I don’t believe CUDA graphs is supported with distributed and torch.compile yet, I presume you don’t see this error if you use the default mode?

1 Like

@marksaroufim good to know. May I ask is there official statement that CUDA graphs is not supporting torch.compile yet and when to support in the future? Thanks!

No official statement but I can speak on behalf of the team. CUDA graphs is supported if you use mode="reduce-overhead" but only for single nodes. If you’re curious about more granular updates feel free to open an issue on Github and tag @eelison

I put most of the gotchas with compile here torch.compile — PyTorch master documentation

1 Like

To be clear I’m just using torch compile. I assume CUDA graphs was used internally by torch compile, is that not the case? @marksaroufim

CUDA graphs is supported if you use mode="reduce-overhead" but only for single nodes.
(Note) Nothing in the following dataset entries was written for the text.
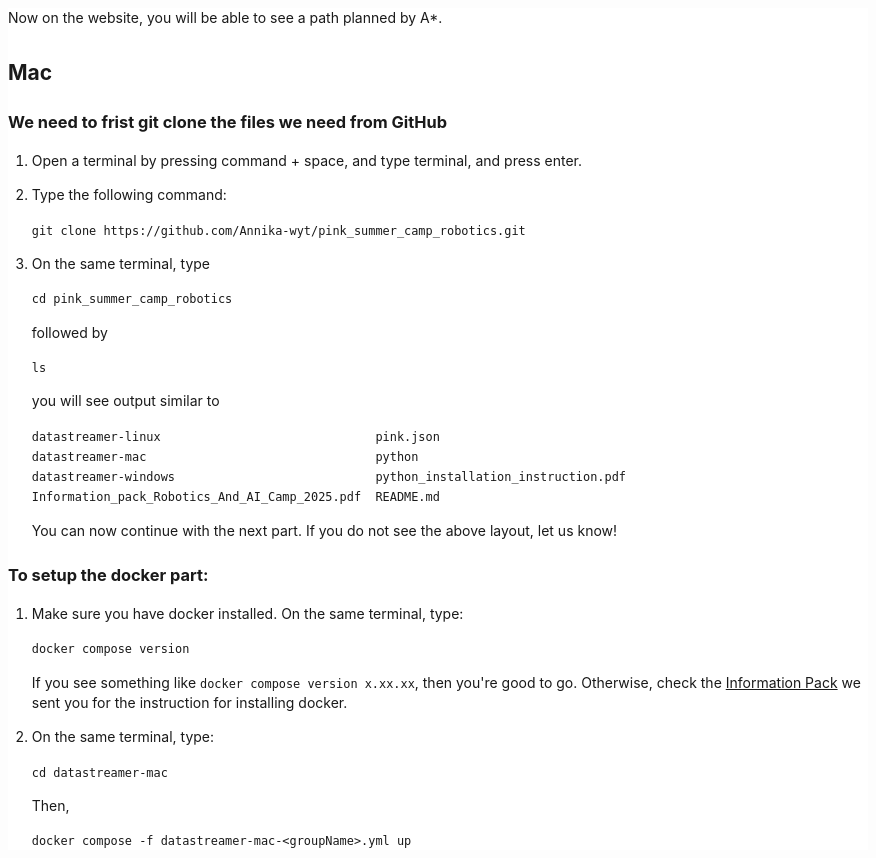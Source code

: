 Now on the website, you will be able to see a path planned by A*.

## Mac

### We need to frist git clone the files we need from GitHub

1. Open a terminal by pressing command + space, and type terminal, and press enter.

2. Type the following command: 

    ```
    git clone https://github.com/Annika-wyt/pink_summer_camp_robotics.git
    ```

3. On the same terminal, type 
    
    ```
    cd pink_summer_camp_robotics
    ```

    followed by 

    ```
    ls
    ```

    you will see output similar to

    ```
    datastreamer-linux                              pink.json
    datastreamer-mac                                python
    datastreamer-windows                            python_installation_instruction.pdf
    Information_pack_Robotics_And_AI_Camp_2025.pdf  README.md
    ```
    
    You can now continue with the next part. If you do not see the above layout, let us know!

### To setup the docker part:
1. Make sure you have docker installed. On the same terminal, type: 
    ```
    docker compose version
    ```

    If you see something like ```docker compose version x.xx.xx```, then you're good to go. Otherwise, check the [Information Pack](Information_pack_Robotics_And_AI_Camp_2025.pdf) we sent you for the instruction for installing docker.

2. On the same terminal, type:
    ```
    cd datastreamer-mac
    ```
    Then, 
    ```
    docker compose -f datastreamer-mac-<groupName>.yml up
    ```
Is torch compile expected to work for single node multi GPU training? That’s what I’m doing. (I was using that mode too)

When is multinode expected to work, is it weeks or months/years?
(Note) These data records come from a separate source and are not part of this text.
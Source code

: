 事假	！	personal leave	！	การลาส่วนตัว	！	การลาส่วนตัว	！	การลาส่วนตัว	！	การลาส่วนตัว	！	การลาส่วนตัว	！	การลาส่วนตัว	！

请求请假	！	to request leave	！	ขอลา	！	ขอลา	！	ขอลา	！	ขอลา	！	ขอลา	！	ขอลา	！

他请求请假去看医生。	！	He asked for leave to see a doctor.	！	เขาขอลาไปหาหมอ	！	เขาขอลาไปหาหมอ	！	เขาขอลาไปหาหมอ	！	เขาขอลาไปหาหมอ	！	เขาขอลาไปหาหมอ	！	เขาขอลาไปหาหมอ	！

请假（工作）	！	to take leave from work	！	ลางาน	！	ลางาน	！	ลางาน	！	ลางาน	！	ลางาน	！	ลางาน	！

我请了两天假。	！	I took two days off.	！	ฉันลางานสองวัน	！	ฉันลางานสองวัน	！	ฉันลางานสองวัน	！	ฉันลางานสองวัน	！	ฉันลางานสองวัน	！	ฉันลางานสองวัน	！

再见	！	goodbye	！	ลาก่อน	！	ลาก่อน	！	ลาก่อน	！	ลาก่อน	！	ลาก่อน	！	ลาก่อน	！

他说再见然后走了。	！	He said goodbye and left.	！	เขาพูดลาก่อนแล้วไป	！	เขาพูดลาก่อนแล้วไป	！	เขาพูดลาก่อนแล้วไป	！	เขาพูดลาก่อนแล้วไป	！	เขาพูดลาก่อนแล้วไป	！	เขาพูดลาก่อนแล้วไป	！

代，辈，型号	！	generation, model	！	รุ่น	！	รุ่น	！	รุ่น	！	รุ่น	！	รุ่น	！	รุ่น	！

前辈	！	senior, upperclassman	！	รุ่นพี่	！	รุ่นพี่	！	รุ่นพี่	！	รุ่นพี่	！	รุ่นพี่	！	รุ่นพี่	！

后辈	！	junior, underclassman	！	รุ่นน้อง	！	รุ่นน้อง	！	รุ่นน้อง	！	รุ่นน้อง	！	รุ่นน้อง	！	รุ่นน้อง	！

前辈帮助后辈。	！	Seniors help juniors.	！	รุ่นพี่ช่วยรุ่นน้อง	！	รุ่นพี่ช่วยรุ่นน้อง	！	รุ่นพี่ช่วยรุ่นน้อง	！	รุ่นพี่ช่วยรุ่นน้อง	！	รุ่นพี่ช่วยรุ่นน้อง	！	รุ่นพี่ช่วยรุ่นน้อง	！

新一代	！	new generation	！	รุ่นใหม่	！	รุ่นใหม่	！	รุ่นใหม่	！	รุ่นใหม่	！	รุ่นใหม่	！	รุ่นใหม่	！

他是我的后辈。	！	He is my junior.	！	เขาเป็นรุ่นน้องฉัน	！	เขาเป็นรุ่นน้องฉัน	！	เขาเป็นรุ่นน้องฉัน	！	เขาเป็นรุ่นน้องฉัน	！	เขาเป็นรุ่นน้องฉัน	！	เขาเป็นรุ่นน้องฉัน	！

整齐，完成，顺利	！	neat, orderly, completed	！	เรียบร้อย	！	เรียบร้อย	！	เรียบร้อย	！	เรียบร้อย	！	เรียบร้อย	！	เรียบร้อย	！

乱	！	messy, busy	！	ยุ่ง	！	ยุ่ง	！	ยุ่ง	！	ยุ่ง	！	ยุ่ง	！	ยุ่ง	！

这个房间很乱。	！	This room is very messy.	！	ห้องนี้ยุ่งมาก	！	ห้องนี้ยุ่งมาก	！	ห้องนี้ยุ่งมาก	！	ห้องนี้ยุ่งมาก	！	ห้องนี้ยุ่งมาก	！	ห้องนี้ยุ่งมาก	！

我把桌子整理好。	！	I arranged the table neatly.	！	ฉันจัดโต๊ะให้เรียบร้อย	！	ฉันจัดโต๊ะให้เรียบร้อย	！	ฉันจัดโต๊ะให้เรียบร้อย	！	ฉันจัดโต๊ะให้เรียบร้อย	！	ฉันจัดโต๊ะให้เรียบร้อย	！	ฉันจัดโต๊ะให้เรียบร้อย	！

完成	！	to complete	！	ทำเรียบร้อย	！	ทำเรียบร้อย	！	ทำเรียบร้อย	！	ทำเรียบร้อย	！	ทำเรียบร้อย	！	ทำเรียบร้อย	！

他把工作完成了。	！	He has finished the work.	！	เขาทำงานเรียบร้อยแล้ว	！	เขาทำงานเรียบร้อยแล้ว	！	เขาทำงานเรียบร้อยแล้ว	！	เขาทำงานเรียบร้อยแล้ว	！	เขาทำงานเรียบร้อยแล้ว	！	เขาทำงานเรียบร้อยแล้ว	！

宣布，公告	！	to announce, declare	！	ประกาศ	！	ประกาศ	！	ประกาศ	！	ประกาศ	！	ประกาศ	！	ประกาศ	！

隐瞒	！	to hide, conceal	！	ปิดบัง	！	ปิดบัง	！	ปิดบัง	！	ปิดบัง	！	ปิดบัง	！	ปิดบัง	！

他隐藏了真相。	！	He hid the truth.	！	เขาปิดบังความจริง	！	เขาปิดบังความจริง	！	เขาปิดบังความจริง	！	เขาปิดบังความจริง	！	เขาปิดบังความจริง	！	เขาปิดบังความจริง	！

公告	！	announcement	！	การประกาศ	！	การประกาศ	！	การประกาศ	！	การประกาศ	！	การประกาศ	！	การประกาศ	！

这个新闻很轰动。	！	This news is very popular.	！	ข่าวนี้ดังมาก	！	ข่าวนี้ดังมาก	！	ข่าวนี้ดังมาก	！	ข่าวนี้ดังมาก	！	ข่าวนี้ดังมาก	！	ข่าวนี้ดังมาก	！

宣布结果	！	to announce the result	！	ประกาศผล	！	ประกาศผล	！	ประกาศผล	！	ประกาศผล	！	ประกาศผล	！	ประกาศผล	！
@wconstab can probably give you a more definite timeline

And to be clear I misspoke above I meant single GPU

1 Like

RE graph breaks caused here

x = self.out(x.transpose(1, 2).contiguous().view(b, t, c * f))

I’m not quite sure what causes the graph break without knowing what self.out is. In general, graph breaks aren’t hard errors so this may be OK.

RE

The CUDA Graph is empty. This ususally means that the graph was attempted to be captured on wrong device or stream

and

skipping cudagraphs due to multiple devices

First, skipping cudagraphs is not generally a hard error either - you should still get some speedup from compilation even if you don’t use cudagraphs. Second, I’ll need more info about what kind of distributed APIs you’re using in your model.

Cudagraphs is not supported with FSDP currently, but I am going to have to check whether it works with DDP + compile. I think it probably should, but haven’t tested it.

Are you using DDP (DistributedDataParallel)? In this case you’d have one process per gpu, not multiple gpus per process. This is the recommended way to do it. DataParallel is not supported by torch.compile… (but DDP is more or less equivalent or better, you just have to update your code to use it)

1 Like

Thank you for the replies!

I’m not quite sure what causes the graph break without knowing what self.out is. In general, graph breaks aren’t hard errors so this may be OK.

self.out is a linear layer followed by a relative positional encoding.

Are you using DDP (DistributedDataParallel)? In this case you’d have one process per gpu, not multiple gpus per process.

Yes, I’m using standard pytorch DDP with NCCL.

So if I understand you correctly I should see a speedup even with the cuda graph error when doing single node multi GPU? In my case I definitely am bottlenecked by having a complicated model that’s doing many separate kernel launches.

And to clarify multi node DDP doesnt work yet with torch compile or yes?

You could file a github issue on pytorch/pytorch providing a repro (full script that we can run to locally repro the error), but otherwise it’s hard to know what’s going on in your case.

So if I understand you correctly I should see a speedup even with the cuda graph error when doing single node multi GPU? In my case I definitely am bottlenecked by having a complicated model that’s doing many separate kernel launches.

Well, how much cudagraphs helps depends on how much your model is cpu/overhead bound in the first place. From your description, it sounds like you may benefit from cudagraphs. But you may still expect speedup from compilation even without cudagraphs. It just depends what amount of fusion the compiler can do and whether that ends up being significant in your case.

And to clarify multi node DDP doesnt work yet with torch compile or yes?

Multi-node DDP does work with torch.compile. See this post for more information

1 Like